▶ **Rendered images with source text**
-----
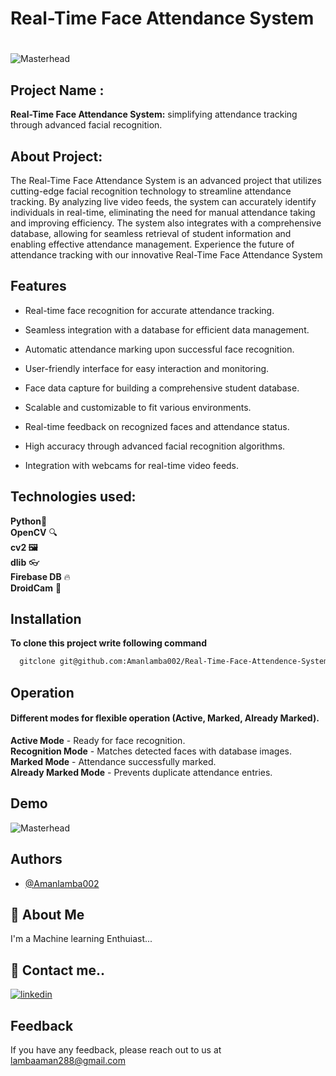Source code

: 
# Real-Time Face Attendance System



# 
![Masterhead](https://cdn.sanity.io/images/4y5gb0f2/production/99ce546807fcf13b7a8dca6621510b136e41c79c-600x338.gif)


## Project Name :

**Real-Time Face Attendance System:** simplifying attendance tracking through advanced facial recognition.
## About Project: 
 
The Real-Time Face Attendance System is an advanced project that utilizes cutting-edge facial recognition technology to streamline attendance tracking. By analyzing live video feeds, the system can accurately identify individuals in real-time, eliminating the need for manual attendance taking and improving efficiency. The system also integrates with a comprehensive database, allowing for seamless retrieval of student information and enabling effective attendance management. Experience the future of attendance tracking with our innovative Real-Time Face Attendance System
## Features

- Real-time face recognition for accurate attendance tracking.
- Seamless integration with a database for efficient data management.
- Automatic attendance marking upon successful face recognition.

- User-friendly interface for easy interaction and monitoring.
- Face data capture for building a comprehensive student database.
- Scalable and customizable to fit various environments.
- Real-time feedback on recognized faces and attendance status.
- High accuracy through advanced facial recognition algorithms.
- Integration with webcams for real-time video    feeds.


## Technologies used:

**Python**🐍\
**OpenCV** 🔍\
**cv2 🖼️**\
**dlib** 👓\
**Firebase DB** 🔥\
**DroidCam** 📱

## Installation

**To clone this project write following command**

```bash
  gitclone git@github.com:Amanlamba002/Real-Time-Face-Attendence-System.git
```
    
## Operation

#### Different modes for flexible operation (Active, Marked, Already Marked).

**Active Mode** - Ready for face recognition.\
**Recognition Mode** - Matches detected faces with database images.\
**Marked Mode** - Attendance successfully marked.\
**Already Marked Mode** - Prevents duplicate attendance entries.
## Demo


![Masterhead]()

## Authors

- [@Amanlamba002](https://github.com/Amanlamba002/)


## 🚀 About Me
I'm a Machine learning Enthuiast...


## 🔗 Contact me..
[![linkedin](https://img.shields.io/badge/linkedin-0A66C2?style=for-the-badge&logo=linkedin&logoColor=white)](www.linkedin.com/in/aman-lamba
)


## Feedback

If you have any feedback, please reach out to us at lambaaman288@gmail.com

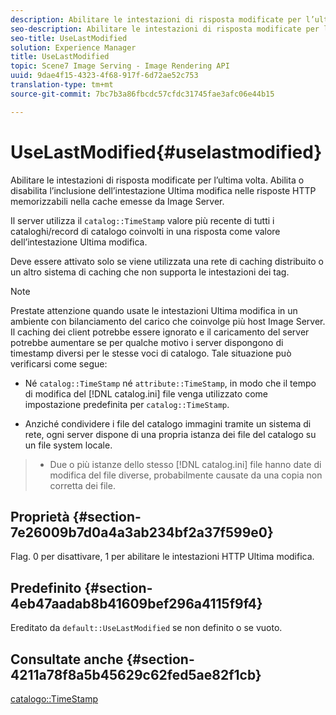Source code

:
 ```yaml
---
description: Abilitare le intestazioni di risposta modificate per l’ultima volta. Abilita o disabilita l’inclusione dell’intestazione Ultima modifica nelle risposte HTTP memorizzabili nella cache emesse da Image Server.
seo-description: Abilitare le intestazioni di risposta modificate per l’ultima volta. Abilita o disabilita l’inclusione dell’intestazione Ultima modifica nelle risposte HTTP memorizzabili nella cache emesse da Image Server.
seo-title: UseLastModified
solution: Experience Manager
title: UseLastModified
topic: Scene7 Image Serving - Image Rendering API
uuid: 9dae4f15-4323-4f68-917f-6d72ae52c753
translation-type: tm+mt
source-git-commit: 7bc7b3a86fbcdc57cfdc31745fae3afc06e44b15

---
```



# UseLastModified{#uselastmodified}

Abilitare le intestazioni di risposta modificate per l’ultima volta. Abilita o disabilita l’inclusione dell’intestazione Ultima modifica nelle risposte HTTP memorizzabili nella cache emesse da Image Server.

Il server utilizza il `catalog::TimeStamp` valore più recente di tutti i cataloghi/record di catalogo coinvolti in una risposta come valore dell’intestazione Ultima modifica.

Deve essere attivato solo se viene utilizzata una rete di caching distribuito o un altro sistema di caching che non supporta le intestazioni dei tag.

>[!NOTE]
>
>Prestate attenzione quando usate le intestazioni Ultima modifica in un ambiente con bilanciamento del carico che coinvolge più host Image Server. Il caching dei client potrebbe essere ignorato e il caricamento del server potrebbe aumentare se per qualche motivo i server dispongono di timestamp diversi per le stesse voci di catalogo. Tale situazione può verificarsi come segue:
>
>* Né `catalog::TimeStamp` né `attribute::TimeStamp`, in modo che il tempo di modifica del [!DNL catalog.ini] file venga utilizzato come impostazione predefinita per `catalog::TimeStamp`.
   >
   >
* Anziché condividere i file del catalogo immagini tramite un sistema di rete, ogni server dispone di una propria istanza dei file del catalogo su un file system locale.
>* Due o più istanze dello stesso [!DNL catalog.ini] file hanno date di modifica del file diverse, probabilmente causate da una copia non corretta dei file.
>



## Proprietà {#section-7e26009b7d0a4a3ab234bf2a37f599e0}

Flag. 0 per disattivare, 1 per abilitare le intestazioni HTTP Ultima modifica.

## Predefinito {#section-4eb47aadab8b41609bef296a4115f9f4}

Ereditato da `default::UseLastModified` se non definito o se vuoto.

## Consultate anche {#section-4211a78f8a5b45629c62fed5ae82f1cb}

[catalogo::TimeStamp](../../../../../is-api/image-catalog/image-serving-api-ref/c-image-catalog-reference/c-image-svg-data-reference/c-image-data-reference/r-timestamp-cat.md#reference-59a27b72f4cb4a53a3baba83214c4ded)
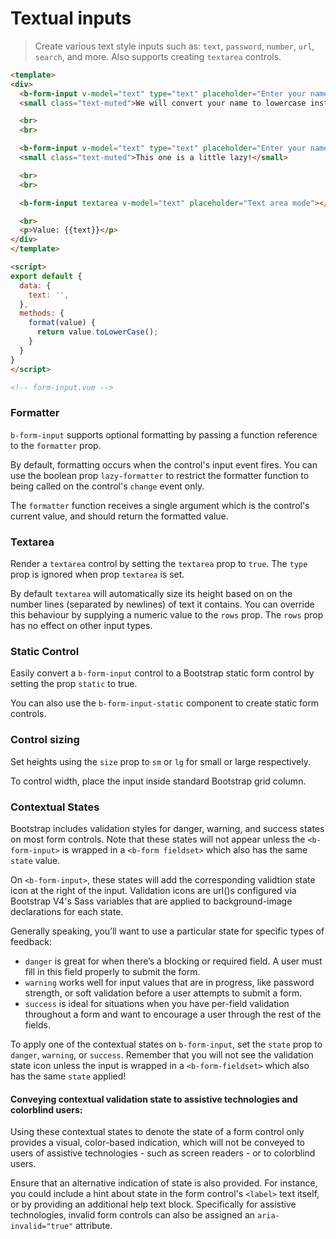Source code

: # Textual inputs

> Create various text style inputs such as: `text`, `password`, `number`, `url`,
`search`, and more. Also supports creating `textarea` controls.

```html
<template>
<div>
  <b-form-input v-model="text" type="text" placeholder="Enter your name" :state="text.length?'success':'warning'" :formatter="format"></b-form-input>
  <small class="text-muted">We will convert your name to lowercase instantly</small>

  <br>
  <br>

  <b-form-input v-model="text" type="text" placeholder="Enter your name" :state="text.length?'success':'warning'" :formatter="format" lazy-formatter></b-form-input>
  <small class="text-muted">This one is a little lazy!</small>

  <br>
  <br>

  <b-form-input textarea v-model="text" placeholder="Text area mode"></b-form-input>

  <br>
  <p>Value: {{text}}</p>
</div>  
</template>

<script>
export default {
  data: {
    text: '',
  },
  methods: {
    format(value) {
      return value.toLowerCase();
    }
  }
}
</script>

<!-- form-input.vue -->
```

### Formatter
`b-form-input` supports optional formatting by passing a function reference to  the `formatter` prop.

By default, formatting occurs when the control's input event fires.  You can use  the boolean
prop `lazy-formatter` to restrict the formatter function to being called on the
control's `change` event only.

The `formatter` function receives a single argument which is the control's current value, and 
should return the formatted value.

### Textarea
Render a `textarea` control by setting the `textarea` prop to `true`. The
`type` prop is ignored when prop `textarea` is set.

By default `textarea` will automatically size its height based on on the number
lines (separated by newlines) of text it contains. You can override this behaviour by supplying
a numeric value to the `rows` prop. The `rows` prop has no effect on other input types.

### Static Control
Easily convert a `b-form-input` control to a Bootstrap static form control by setting the prop `static` to true.

You can also use the `b-form-input-static` component to create static form controls.

### Control sizing
Set heights using the `size` prop to `sm` or `lg` for small or large respectively.

To control width, place the input inside standard Bootstrap grid column.

### Contextual States
Bootstrap includes validation styles for danger, warning, and success states
on most form controls. Note that these states will not appear unless the
`<b-form-input>` is wrapped in a `<b-form fieldset>` which also has the same
`state` value.

On `<b-form-input>`, these states will add the corresponding validtion state
icon at the right of the input. Validation icons are url()s configured via
Bootstrap V4's Sass variables that are applied to background-image declarations
for each state.

Generally speaking, you’ll want to use a particular state for specific types of feedback:
- `danger` is great for when there’s a blocking or required field. A user must fill in
this field properly to submit the form.
- `warning` works well for input values that are in progress, like password strength, or
soft validation before a user attempts to submit a form.
- `success` is ideal for situations when you have per-field validation throughout a form
and want to encourage a user through the rest of the fields.

To apply one of the contextual states on `b-form-input`, set the `state` prop
to `danger`, `warning`, or `success`. Remember that you will not see the validation 
state icon unless the input is wrapped in a `<b-form-fieldset>` which also
has the same `state` applied!

#### Conveying contextual validation state to assistive technologies and colorblind users:
Using these contextual states to denote the state of a form control only provides
a visual, color-based indication, which will not be conveyed to users of assistive
technologies - such as screen readers - or to colorblind users.

Ensure that an alternative indication of state is also provided. For instance, you
could include a hint about state in the form control's `<label>` text itself, or by
providing an additional help text block. Specifically for assistive technologies, 
invalid form controls can also be assigned an `aria-invalid="true"` attribute.

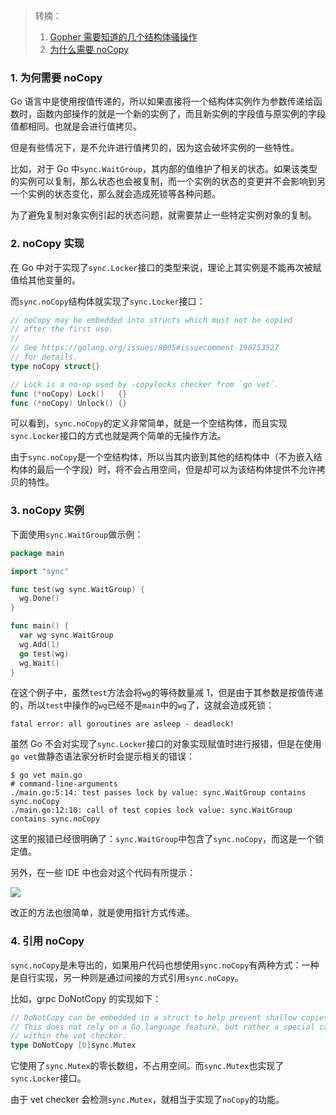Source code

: > 转摘：
> 
> 1. [Gopher 需要知道的几个结构体骚操作](https://mp.weixin.qq.com/s/A4m1xlFwh9pD0qy3p7ItSA)
> 2. [为什么需要 noCopy](https://blog.lpflpf.cn/passages/golang-noCopy/)

### 1. 为何需要 noCopy

Go 语言中是使用按值传递的，所以如果直接将一个结构体实例作为参数传递给函数时，函数内部操作的就是一个新的实例了，而且新实例的字段值与原实例的字段值都相同。也就是会进行值拷贝。

但是有些情况下，是不允许进行值拷贝的，因为这会破坏实例的一些特性。

比如，对于 Go 中`sync.WaitGroup`，其内部的值维护了相关的状态。如果该类型的实例可以复制，那么状态也会被复制，而一个实例的状态的变更并不会影响到另一个实例的状态变化，那么就会造成死锁等各种问题。

为了避免复制对象实例引起的状态问题，就需要禁止一些特定实例对象的复制。

### 2. noCopy 实现

在 Go 中对于实现了`sync.Locker`接口的类型来说，理论上其实例是不能再次被赋值给其他变量的。

而`sync.noCopy`结构体就实现了`sync.Locker`接口：

```go
// noCopy may be embedded into structs which must not be copied
// after the first use.
//
// See https://golang.org/issues/8005#issuecomment-190753527
// for details.
type noCopy struct{}

// Lock is a no-op used by -copylocks checker from `go vet`.
func (*noCopy) Lock()   {}
func (*noCopy) Unlock() {}
```

可以看到，`sync.noCopy`的定义非常简单，就是一个空结构体，而且实现`sync.Locker`接口的方式也就是两个简单的无操作方法。

由于`sync.noCopy`是一个空结构体，所以当其内嵌到其他的结构体中（不为嵌入结构体的最后一个字段）时，将不会占用空间，但是却可以为该结构体提供不允许拷贝的特性。

### 3. noCopy 实例

下面使用`sync.WaitGroup`做示例：

```go
package main

import "sync"

func test(wg sync.WaitGroup) {
  wg.Done()
}

func main() {
  var wg sync.WaitGroup
  wg.Add(1)
  go test(wg)
  wg.Wait()
}
```

在这个例子中，虽然`test`方法会将`wg`的等待数量减 1，但是由于其参数是按值传递的，所以`test`中操作的`wg`已经不是`main`中的`wg`了，这就会造成死锁：

```
fatal error: all goroutines are asleep - deadlock!
```

虽然 Go 不会对实现了`sync.Locker`接口的对象实现赋值时进行报错，但是在使用`go vet`做静态语法家分析时会提示相关的错误：

```shell
$ go vet main.go
# command-line-arguments
./main.go:5:14: test passes lock by value: sync.WaitGroup contains sync.noCopy
./main.go:12:10: call of test copies lock value: sync.WaitGroup contains sync.noCopy
```

这里的报错已经很明确了：`sync.WaitGroup`中包含了`sync.noCopy`，而这是一个锁定值。

另外，在一些 IDE 中也会对这个代码有所提示：

![](http://cnd.qiniu.lin07ux.cn/markdown/1640868928210-1a6b6203daa7.jpg)

改正的方法也很简单，就是使用指针方式传递。

### 4. 引用 noCopy

`sync.noCopy`是未导出的，如果用户代码也想使用`sync.noCopy`有两种方式：一种是自行实现，另一种则是通过间接的方式引用`sync.noCopy`。

比如，grpc DoNotCopy 的实现如下：

```go
// DoNotCopy can be embedded in a struct to help prevent shallow copies.
// This does not rely on a Go language feature, but rather a special case
// within the vet checker.
type DoNotCopy [0]sync.Mutex
```

它使用了`sync.Mutex`的零长数组，不占用空间。而`sync.Mutex`也实现了`sync.Locker`接口。

由于 vet checker 会检测`sync.Mutex`，就相当于实现了`noCopy`的功能。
-----
The required output is every line above that contains the string "password".

> Create various text style inputs such as: `text`, `password`, `number`, `url`,
- `warning` works well for input values that are in progress, like password strength, or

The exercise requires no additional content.